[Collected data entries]

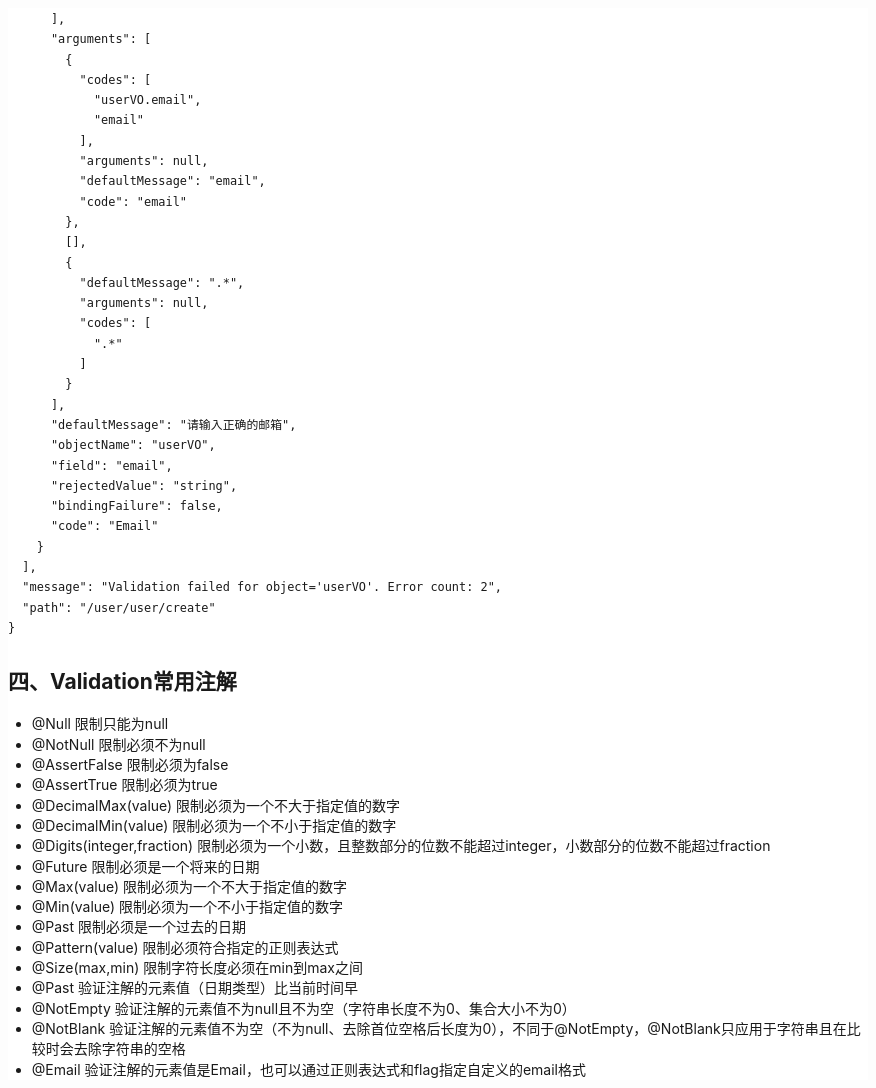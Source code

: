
 ``` 
      ],
      "arguments": [
        {
          "codes": [
            "userVO.email",
            "email"
          ],
          "arguments": null,
          "defaultMessage": "email",
          "code": "email"
        },
        [],
        {
          "defaultMessage": ".*",
          "arguments": null,
          "codes": [
            ".*"
          ]
        }
      ],
      "defaultMessage": "请输入正确的邮箱",
      "objectName": "userVO",
      "field": "email",
      "rejectedValue": "string",
      "bindingFailure": false,
      "code": "Email"
    }
  ],
  "message": "Validation failed for object='userVO'. Error count: 2",
  "path": "/user/user/create"
}
```


## 四、Validation常用注解

- @Null 限制只能为null
- @NotNull 限制必须不为null
- @AssertFalse 限制必须为false
- @AssertTrue 限制必须为true
- @DecimalMax(value) 限制必须为一个不大于指定值的数字
- @DecimalMin(value) 限制必须为一个不小于指定值的数字
- @Digits(integer,fraction) 限制必须为一个小数，且整数部分的位数不能超过integer，小数部分的位数不能超过fraction
- @Future 限制必须是一个将来的日期
- @Max(value) 限制必须为一个不大于指定值的数字
- @Min(value) 限制必须为一个不小于指定值的数字
- @Past 限制必须是一个过去的日期
- @Pattern(value) 限制必须符合指定的正则表达式
- @Size(max,min) 限制字符长度必须在min到max之间
- @Past 验证注解的元素值（日期类型）比当前时间早
- @NotEmpty 验证注解的元素值不为null且不为空（字符串长度不为0、集合大小不为0）
- @NotBlank 验证注解的元素值不为空（不为null、去除首位空格后长度为0），不同于@NotEmpty，@NotBlank只应用于字符串且在比较时会去除字符串的空格
- @Email 验证注解的元素值是Email，也可以通过正则表达式和flag指定自定义的email格式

:: THE TASK ::
Scan the records above for the string "Past", then copy each line where it turns up.

:: ANSWER AREA ::
- @Past 限制必须是一个过去的日期
- @Past 验证注解的元素值（日期类型）比当前时间早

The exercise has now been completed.